Brace yourselves. It’s another “Decline of Civilization, Film at Eleven” post.
This story goes back about a month and a half. On March 31, San Francisco radio station KFOG fired five of their seven DJs*–the five with the longest tenures at the station.
* I’ve seen a number of comments making much of the fact that three of the five are women–and that the three were the only women on staff. I suppose it’s possible that gender played a part in the decision, but frankly, I doubt it. This is widely seen as a cost-cutting move, and I’d be willing to bet that in this case “longest service” also means “highest salary”. If anyone has data to prove otherwise, I’d be happy to see it.
KFOG, for those of you outside the Bay Area had an album-oriented rock focus. When I started listening, ten or fifteen years ago, the tracklist skewed toward classic rock. Over time, it’s shifted more and more toward contemporary artists–Lorde, Imagine Dragons, and (ptui!) Mumford and Sons spring to mind–but until recently they’ve held on to a good chunk of the 25-54 age bracket.

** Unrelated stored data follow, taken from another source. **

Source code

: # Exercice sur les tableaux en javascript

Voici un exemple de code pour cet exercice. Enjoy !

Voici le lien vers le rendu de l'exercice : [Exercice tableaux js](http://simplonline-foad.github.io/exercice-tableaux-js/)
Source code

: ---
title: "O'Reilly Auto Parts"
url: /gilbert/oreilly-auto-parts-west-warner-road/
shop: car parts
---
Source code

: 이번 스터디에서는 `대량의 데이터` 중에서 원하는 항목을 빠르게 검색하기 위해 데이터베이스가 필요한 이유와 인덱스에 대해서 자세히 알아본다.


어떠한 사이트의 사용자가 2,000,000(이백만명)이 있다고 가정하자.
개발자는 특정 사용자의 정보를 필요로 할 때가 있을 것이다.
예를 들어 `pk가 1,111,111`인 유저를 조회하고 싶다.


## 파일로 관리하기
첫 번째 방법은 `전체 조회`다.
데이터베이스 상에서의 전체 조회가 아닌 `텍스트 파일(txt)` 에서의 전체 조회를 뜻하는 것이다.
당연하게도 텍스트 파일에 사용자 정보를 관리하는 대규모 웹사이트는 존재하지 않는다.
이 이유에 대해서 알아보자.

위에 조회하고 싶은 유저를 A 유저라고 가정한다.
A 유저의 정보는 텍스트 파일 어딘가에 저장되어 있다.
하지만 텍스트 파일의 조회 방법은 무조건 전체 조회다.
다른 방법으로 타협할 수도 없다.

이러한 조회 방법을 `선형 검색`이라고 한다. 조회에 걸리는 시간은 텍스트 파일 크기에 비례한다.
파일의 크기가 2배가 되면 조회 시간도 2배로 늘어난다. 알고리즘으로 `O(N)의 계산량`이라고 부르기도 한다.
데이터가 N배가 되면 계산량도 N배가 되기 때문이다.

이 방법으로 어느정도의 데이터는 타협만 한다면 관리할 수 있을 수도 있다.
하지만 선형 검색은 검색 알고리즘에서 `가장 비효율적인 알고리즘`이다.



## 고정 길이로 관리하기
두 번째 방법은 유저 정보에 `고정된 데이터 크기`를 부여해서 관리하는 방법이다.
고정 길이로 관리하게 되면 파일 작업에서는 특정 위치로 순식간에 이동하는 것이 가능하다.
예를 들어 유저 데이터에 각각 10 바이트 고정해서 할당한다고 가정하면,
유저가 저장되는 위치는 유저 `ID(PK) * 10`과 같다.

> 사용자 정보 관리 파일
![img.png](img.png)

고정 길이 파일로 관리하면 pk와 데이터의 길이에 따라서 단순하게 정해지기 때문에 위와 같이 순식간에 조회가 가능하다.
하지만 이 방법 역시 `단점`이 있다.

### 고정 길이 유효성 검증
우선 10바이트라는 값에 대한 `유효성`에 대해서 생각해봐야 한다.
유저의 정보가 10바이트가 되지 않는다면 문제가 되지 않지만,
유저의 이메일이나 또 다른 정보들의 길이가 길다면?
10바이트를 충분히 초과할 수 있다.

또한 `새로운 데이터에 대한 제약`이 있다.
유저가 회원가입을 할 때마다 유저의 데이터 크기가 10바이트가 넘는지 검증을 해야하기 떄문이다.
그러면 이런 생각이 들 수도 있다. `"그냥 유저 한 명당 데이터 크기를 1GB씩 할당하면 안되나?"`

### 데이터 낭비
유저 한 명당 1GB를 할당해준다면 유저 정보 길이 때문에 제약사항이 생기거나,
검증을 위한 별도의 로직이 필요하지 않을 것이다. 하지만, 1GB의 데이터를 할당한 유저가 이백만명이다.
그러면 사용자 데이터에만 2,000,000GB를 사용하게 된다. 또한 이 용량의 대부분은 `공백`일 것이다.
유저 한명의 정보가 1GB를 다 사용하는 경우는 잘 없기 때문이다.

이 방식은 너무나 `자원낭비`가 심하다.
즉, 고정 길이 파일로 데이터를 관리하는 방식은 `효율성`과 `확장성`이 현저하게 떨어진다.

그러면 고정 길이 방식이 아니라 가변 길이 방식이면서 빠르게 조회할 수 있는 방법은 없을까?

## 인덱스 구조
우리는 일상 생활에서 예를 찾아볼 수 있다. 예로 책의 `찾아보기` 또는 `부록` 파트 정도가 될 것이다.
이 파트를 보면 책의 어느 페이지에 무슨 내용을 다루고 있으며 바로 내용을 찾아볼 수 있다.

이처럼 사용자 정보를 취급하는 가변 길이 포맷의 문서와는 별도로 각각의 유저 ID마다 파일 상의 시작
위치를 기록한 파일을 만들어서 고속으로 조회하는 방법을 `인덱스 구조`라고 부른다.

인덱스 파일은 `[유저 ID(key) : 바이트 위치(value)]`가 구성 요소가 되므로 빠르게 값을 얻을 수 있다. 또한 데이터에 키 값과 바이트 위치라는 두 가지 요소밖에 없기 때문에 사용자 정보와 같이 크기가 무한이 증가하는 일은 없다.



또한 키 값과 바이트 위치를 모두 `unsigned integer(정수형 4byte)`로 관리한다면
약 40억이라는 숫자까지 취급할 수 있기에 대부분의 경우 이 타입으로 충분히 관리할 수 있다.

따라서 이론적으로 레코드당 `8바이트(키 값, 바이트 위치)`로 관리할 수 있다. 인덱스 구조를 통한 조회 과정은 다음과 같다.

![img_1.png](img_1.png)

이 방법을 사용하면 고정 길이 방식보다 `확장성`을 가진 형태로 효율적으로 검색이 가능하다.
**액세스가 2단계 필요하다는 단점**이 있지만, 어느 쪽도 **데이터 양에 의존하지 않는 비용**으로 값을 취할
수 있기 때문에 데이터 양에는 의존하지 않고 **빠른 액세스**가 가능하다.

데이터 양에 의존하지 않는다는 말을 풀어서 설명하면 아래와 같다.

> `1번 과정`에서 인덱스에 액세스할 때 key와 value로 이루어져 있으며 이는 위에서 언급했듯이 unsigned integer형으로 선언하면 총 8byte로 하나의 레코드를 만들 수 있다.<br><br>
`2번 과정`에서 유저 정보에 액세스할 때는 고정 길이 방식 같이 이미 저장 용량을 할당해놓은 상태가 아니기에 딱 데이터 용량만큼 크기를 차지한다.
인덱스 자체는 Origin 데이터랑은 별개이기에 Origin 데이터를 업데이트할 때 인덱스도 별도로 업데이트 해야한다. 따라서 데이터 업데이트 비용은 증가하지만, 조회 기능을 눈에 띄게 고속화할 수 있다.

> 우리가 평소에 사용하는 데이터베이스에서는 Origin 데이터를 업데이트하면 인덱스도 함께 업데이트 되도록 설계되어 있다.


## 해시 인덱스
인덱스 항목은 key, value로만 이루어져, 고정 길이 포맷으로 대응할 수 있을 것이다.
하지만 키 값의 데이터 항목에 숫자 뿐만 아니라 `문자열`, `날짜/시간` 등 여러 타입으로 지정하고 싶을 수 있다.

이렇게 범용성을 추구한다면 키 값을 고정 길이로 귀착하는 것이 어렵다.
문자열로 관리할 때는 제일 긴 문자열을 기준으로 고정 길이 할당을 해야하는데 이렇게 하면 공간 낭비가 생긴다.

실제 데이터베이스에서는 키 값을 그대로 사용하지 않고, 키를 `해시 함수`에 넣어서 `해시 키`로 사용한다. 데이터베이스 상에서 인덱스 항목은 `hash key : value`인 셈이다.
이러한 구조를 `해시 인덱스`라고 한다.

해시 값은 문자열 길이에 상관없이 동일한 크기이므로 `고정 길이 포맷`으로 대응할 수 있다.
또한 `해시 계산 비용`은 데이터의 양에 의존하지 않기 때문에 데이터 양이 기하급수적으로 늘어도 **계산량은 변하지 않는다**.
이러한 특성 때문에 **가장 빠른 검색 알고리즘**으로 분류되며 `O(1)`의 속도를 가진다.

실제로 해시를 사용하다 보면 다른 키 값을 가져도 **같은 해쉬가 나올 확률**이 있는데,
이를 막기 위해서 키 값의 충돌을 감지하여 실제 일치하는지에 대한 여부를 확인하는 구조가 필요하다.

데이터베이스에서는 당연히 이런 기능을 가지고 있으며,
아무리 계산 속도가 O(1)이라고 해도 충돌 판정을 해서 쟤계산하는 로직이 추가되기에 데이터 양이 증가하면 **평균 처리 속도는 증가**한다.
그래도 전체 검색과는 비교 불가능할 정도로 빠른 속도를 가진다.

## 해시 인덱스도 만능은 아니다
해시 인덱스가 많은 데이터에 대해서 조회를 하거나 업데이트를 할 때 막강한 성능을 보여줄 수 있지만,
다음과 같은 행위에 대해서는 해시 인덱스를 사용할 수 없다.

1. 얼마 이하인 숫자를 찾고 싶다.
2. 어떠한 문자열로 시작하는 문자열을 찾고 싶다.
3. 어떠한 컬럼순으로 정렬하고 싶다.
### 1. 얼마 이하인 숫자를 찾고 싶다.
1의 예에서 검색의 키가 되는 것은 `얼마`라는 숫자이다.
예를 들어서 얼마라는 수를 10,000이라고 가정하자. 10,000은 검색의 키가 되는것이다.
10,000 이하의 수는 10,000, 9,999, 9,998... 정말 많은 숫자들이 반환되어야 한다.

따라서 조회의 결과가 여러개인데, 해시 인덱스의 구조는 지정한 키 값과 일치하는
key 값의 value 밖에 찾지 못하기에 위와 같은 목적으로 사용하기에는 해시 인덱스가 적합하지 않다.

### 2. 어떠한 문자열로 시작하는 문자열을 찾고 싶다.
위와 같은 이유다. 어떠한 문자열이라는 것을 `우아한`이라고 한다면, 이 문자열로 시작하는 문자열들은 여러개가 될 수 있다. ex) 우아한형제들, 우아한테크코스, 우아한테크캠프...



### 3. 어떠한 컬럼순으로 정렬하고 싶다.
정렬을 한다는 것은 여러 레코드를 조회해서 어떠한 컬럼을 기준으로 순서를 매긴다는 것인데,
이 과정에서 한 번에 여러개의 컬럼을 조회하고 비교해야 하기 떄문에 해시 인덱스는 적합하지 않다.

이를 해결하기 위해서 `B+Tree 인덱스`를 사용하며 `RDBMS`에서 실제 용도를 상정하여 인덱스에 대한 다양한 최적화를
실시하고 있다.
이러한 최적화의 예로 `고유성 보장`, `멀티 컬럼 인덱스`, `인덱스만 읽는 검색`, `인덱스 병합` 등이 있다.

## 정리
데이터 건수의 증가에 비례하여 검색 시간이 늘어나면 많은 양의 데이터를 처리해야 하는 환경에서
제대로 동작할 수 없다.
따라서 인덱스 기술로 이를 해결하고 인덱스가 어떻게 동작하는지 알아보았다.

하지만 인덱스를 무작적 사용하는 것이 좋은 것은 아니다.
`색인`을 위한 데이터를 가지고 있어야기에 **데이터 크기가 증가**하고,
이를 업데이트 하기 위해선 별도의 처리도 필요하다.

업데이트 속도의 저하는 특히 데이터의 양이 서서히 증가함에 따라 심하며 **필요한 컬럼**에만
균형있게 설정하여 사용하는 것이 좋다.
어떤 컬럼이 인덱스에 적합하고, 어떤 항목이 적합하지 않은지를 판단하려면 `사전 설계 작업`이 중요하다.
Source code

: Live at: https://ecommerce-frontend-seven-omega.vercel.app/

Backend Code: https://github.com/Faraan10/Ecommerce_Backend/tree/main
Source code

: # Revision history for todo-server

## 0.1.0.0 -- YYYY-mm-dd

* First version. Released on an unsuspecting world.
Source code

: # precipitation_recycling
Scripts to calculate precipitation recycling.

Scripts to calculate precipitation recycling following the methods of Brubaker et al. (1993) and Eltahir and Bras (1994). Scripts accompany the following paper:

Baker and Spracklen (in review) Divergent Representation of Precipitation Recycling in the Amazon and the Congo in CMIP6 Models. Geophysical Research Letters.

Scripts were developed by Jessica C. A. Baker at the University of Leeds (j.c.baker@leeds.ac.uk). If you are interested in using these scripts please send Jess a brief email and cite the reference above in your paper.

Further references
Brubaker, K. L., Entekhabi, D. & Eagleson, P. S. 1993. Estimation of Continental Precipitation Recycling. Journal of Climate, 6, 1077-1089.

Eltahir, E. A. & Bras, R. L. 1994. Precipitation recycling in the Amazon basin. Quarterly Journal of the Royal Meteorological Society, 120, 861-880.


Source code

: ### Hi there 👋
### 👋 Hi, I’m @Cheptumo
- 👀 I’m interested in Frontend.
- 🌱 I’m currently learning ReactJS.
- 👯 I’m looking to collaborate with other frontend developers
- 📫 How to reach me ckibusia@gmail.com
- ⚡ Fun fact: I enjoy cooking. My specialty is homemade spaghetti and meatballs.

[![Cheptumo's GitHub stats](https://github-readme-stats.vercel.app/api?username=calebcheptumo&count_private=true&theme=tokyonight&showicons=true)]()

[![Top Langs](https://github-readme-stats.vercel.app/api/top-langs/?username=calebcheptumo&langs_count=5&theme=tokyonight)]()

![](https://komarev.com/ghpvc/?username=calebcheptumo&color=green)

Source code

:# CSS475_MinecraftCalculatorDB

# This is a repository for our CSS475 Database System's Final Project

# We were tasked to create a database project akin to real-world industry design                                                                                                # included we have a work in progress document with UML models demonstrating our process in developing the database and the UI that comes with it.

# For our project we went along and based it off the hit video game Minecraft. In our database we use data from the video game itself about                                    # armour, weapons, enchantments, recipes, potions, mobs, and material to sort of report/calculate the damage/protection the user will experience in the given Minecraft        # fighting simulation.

Despite the shift, many of the station’s most popular features remained those that focused on the older tracks, most notably, the daily “10@10” show (ten songs from a specific year) and the annual “KFOG A to Z” (a multi-week alphabetical ramble through the station’s archives). But in recent years “10@10” has rarely gone back further than the eighties, and last year’s “A to Z” was shorter than it had been and included a heavy dose of tracks from the past two or three years.
So it probably shouldn’t have surprised anyone that ratings slipped badly. It certainly didn’t surprise the listeners who remained: any time a station’s advertising relies heavily on two or three advertisers*, it’s a bad sign. But apparently it was a surprise to Cumulus Media, the station owners, who went into a mad “fix-it-now” scramble mode.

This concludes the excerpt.